Start of Block

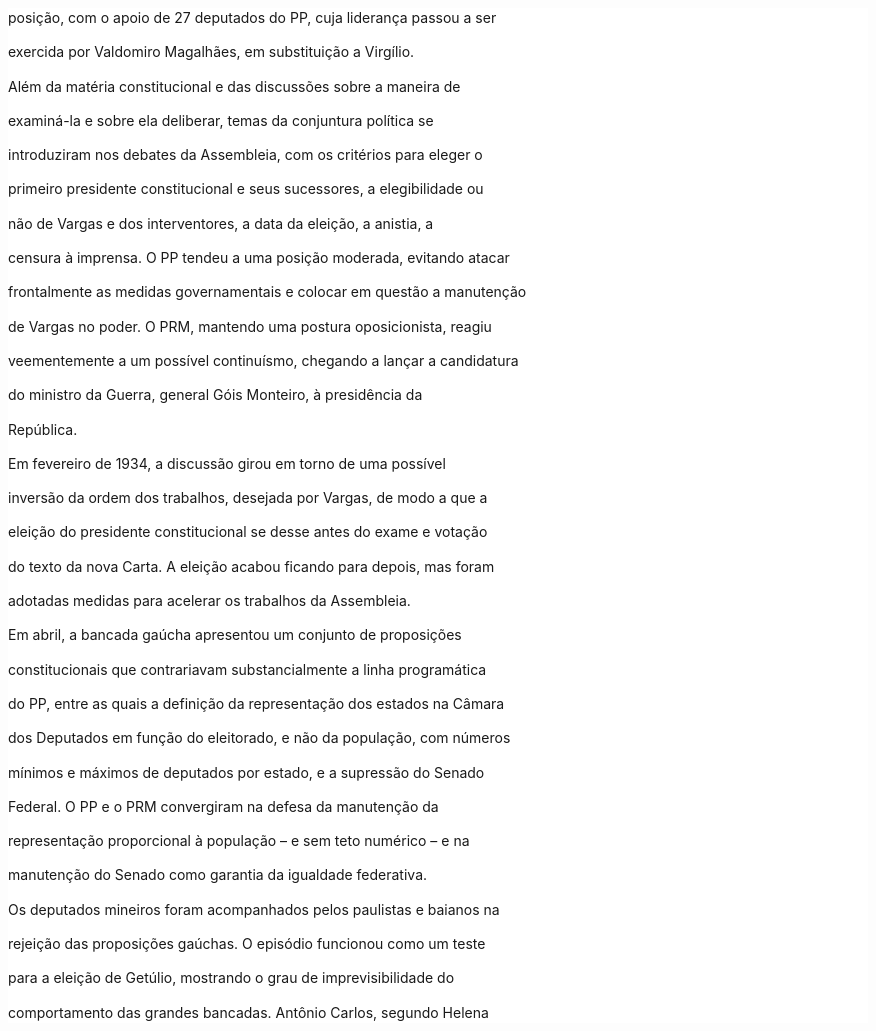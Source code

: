 posição, com o apoio de 27 deputados do PP, cuja liderança passou a ser

exercida por Valdomiro Magalhães, em substituição a Virgílio.



Além da matéria constitucional e das discussões sobre a maneira de

examiná-la e sobre ela deliberar, temas da conjuntura política se

introduziram nos debates da Assembleia, com os critérios para eleger o

primeiro presidente constitucional e seus sucessores, a elegibilidade ou

não de Vargas e dos interventores, a data da eleição, a anistia, a

censura à imprensa. O PP tendeu a uma posição moderada, evitando atacar

frontalmente as medidas governamentais e colocar em questão a manutenção

de Vargas no poder. O PRM, mantendo uma postura oposicionista, reagiu

veementemente a um possível continuísmo, chegando a lançar a candidatura

do ministro da Guerra, general Góis Monteiro, à presidência da

República.



Em fevereiro de 1934, a discussão girou em torno de uma possível

inversão da ordem dos trabalhos, desejada por Vargas, de modo a que a

eleição do presidente constitucional se desse antes do exame e votação

do texto da nova Carta. A eleição acabou ficando para depois, mas foram

adotadas medidas para acelerar os trabalhos da Assembleia.



Em abril, a bancada gaúcha apresentou um conjunto de proposições

constitucionais que contrariavam substancialmente a linha programática

do PP, entre as quais a definição da representação dos estados na Câmara

dos Deputados em função do eleitorado, e não da população, com números

mínimos e máximos de deputados por estado, e a supressão do Senado

Federal. O PP e o PRM convergiram na defesa da manutenção da

representação proporcional à população – e sem teto numérico – e na

manutenção do Senado como garantia da igualdade federativa.



Os deputados mineiros foram acompanhados pelos paulistas e baianos na

rejeição das proposições gaúchas. O episódio funcionou como um teste

para a eleição de Getúlio, mostrando o grau de imprevisibilidade do

comportamento das grandes bancadas. Antônio Carlos, segundo Helena
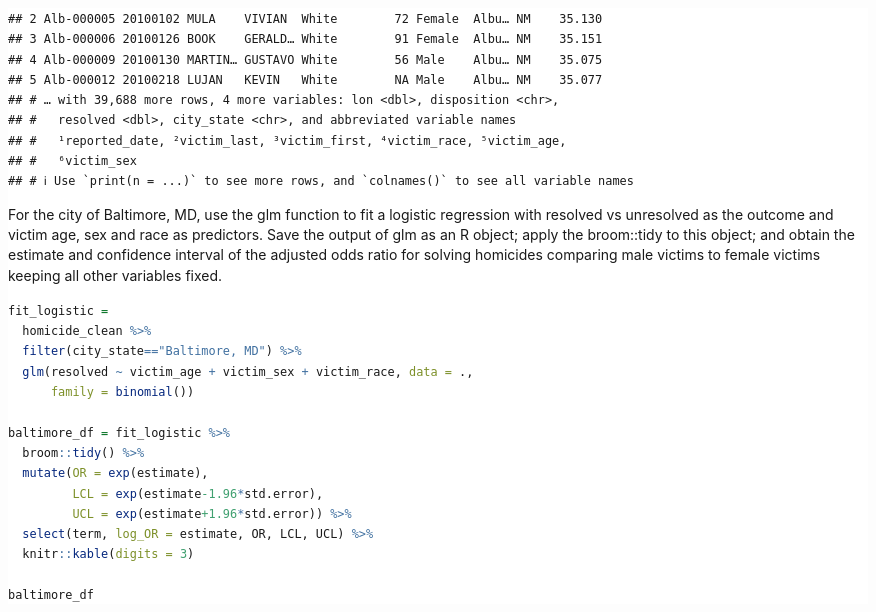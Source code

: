     ## 2 Alb-000005 20100102 MULA    VIVIAN  White        72 Female  Albu… NM    35.130
    ## 3 Alb-000006 20100126 BOOK    GERALD… White        91 Female  Albu… NM    35.151
    ## 4 Alb-000009 20100130 MARTIN… GUSTAVO White        56 Male    Albu… NM    35.075
    ## 5 Alb-000012 20100218 LUJAN   KEVIN   White        NA Male    Albu… NM    35.077
    ## # … with 39,688 more rows, 4 more variables: lon <dbl>, disposition <chr>,
    ## #   resolved <dbl>, city_state <chr>, and abbreviated variable names
    ## #   ¹​reported_date, ²​victim_last, ³​victim_first, ⁴​victim_race, ⁵​victim_age,
    ## #   ⁶​victim_sex
    ## # ℹ Use `print(n = ...)` to see more rows, and `colnames()` to see all variable names

For the city of Baltimore, MD, use the glm function to fit a logistic
regression with resolved vs unresolved as the outcome and victim age,
sex and race as predictors. Save the output of glm as an R object; apply
the broom::tidy to this object; and obtain the estimate and confidence
interval of the adjusted odds ratio for solving homicides comparing male
victims to female victims keeping all other variables fixed.

``` r
fit_logistic = 
  homicide_clean %>% 
  filter(city_state=="Baltimore, MD") %>% 
  glm(resolved ~ victim_age + victim_sex + victim_race, data = ., 
      family = binomial())

baltimore_df = fit_logistic %>% 
  broom::tidy() %>% 
  mutate(OR = exp(estimate),
         LCL = exp(estimate-1.96*std.error),
         UCL = exp(estimate+1.96*std.error)) %>%
  select(term, log_OR = estimate, OR, LCL, UCL) %>% 
  knitr::kable(digits = 3)

baltimore_df
```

End of Block

**EXERCISE REQUIREMENTS**
Please print the entries exactly as they stand. Images are not part of the copy.

**SOLUTION TO THE EXERCISE**
Source code

: posição, com o apoio de 27 deputados do PP, cuja liderança passou a ser

exercida por Valdomiro Magalhães, em substituição a Virgílio.



Além da matéria constitucional e das discussões sobre a maneira de

examiná-la e sobre ela deliberar, temas da conjuntura política se

introduziram nos debates da Assembleia, com os critérios para eleger o

primeiro presidente constitucional e seus sucessores, a elegibilidade ou

não de Vargas e dos interventores, a data da eleição, a anistia, a

censura à imprensa. O PP tendeu a uma posição moderada, evitando atacar

frontalmente as medidas governamentais e colocar em questão a manutenção

de Vargas no poder. O PRM, mantendo uma postura oposicionista, reagiu

veementemente a um possível continuísmo, chegando a lançar a candidatura

do ministro da Guerra, general Góis Monteiro, à presidência da

República.



Em fevereiro de 1934, a discussão girou em torno de uma possível

inversão da ordem dos trabalhos, desejada por Vargas, de modo a que a

eleição do presidente constitucional se desse antes do exame e votação

do texto da nova Carta. A eleição acabou ficando para depois, mas foram

adotadas medidas para acelerar os trabalhos da Assembleia.



Em abril, a bancada gaúcha apresentou um conjunto de proposições

constitucionais que contrariavam substancialmente a linha programática

do PP, entre as quais a definição da representação dos estados na Câmara

dos Deputados em função do eleitorado, e não da população, com números

mínimos e máximos de deputados por estado, e a supressão do Senado

Federal. O PP e o PRM convergiram na defesa da manutenção da

representação proporcional à população – e sem teto numérico – e na

manutenção do Senado como garantia da igualdade federativa.



Os deputados mineiros foram acompanhados pelos paulistas e baianos na

rejeição das proposições gaúchas. O episódio funcionou como um teste

para a eleição de Getúlio, mostrando o grau de imprevisibilidade do

comportamento das grandes bancadas. Antônio Carlos, segundo Helena
Source code

:     ## 2 Alb-000005 20100102 MULA    VIVIAN  White        72 Female  Albu… NM    35.130
    ## 3 Alb-000006 20100126 BOOK    GERALD… White        91 Female  Albu… NM    35.151
    ## 4 Alb-000009 20100130 MARTIN… GUSTAVO White        56 Male    Albu… NM    35.075
    ## 5 Alb-000012 20100218 LUJAN   KEVIN   White        NA Male    Albu… NM    35.077
    ## # … with 39,688 more rows, 4 more variables: lon <dbl>, disposition <chr>,
    ## #   resolved <dbl>, city_state <chr>, and abbreviated variable names
    ## #   ¹​reported_date, ²​victim_last, ³​victim_first, ⁴​victim_race, ⁵​victim_age,
    ## #   ⁶​victim_sex
    ## # ℹ Use `print(n = ...)` to see more rows, and `colnames()` to see all variable names

For the city of Baltimore, MD, use the glm function to fit a logistic
regression with resolved vs unresolved as the outcome and victim age,
sex and race as predictors. Save the output of glm as an R object; apply
the broom::tidy to this object; and obtain the estimate and confidence
interval of the adjusted odds ratio for solving homicides comparing male
victims to female victims keeping all other variables fixed.

``` r
fit_logistic = 
  homicide_clean %>% 
  filter(city_state=="Baltimore, MD") %>% 
  glm(resolved ~ victim_age + victim_sex + victim_race, data = ., 
      family = binomial())

baltimore_df = fit_logistic %>% 
  broom::tidy() %>% 
  mutate(OR = exp(estimate),
         LCL = exp(estimate-1.96*std.error),
         UCL = exp(estimate+1.96*std.error)) %>%
  select(term, log_OR = estimate, OR, LCL, UCL) %>% 
  knitr::kable(digits = 3)

baltimore_df
```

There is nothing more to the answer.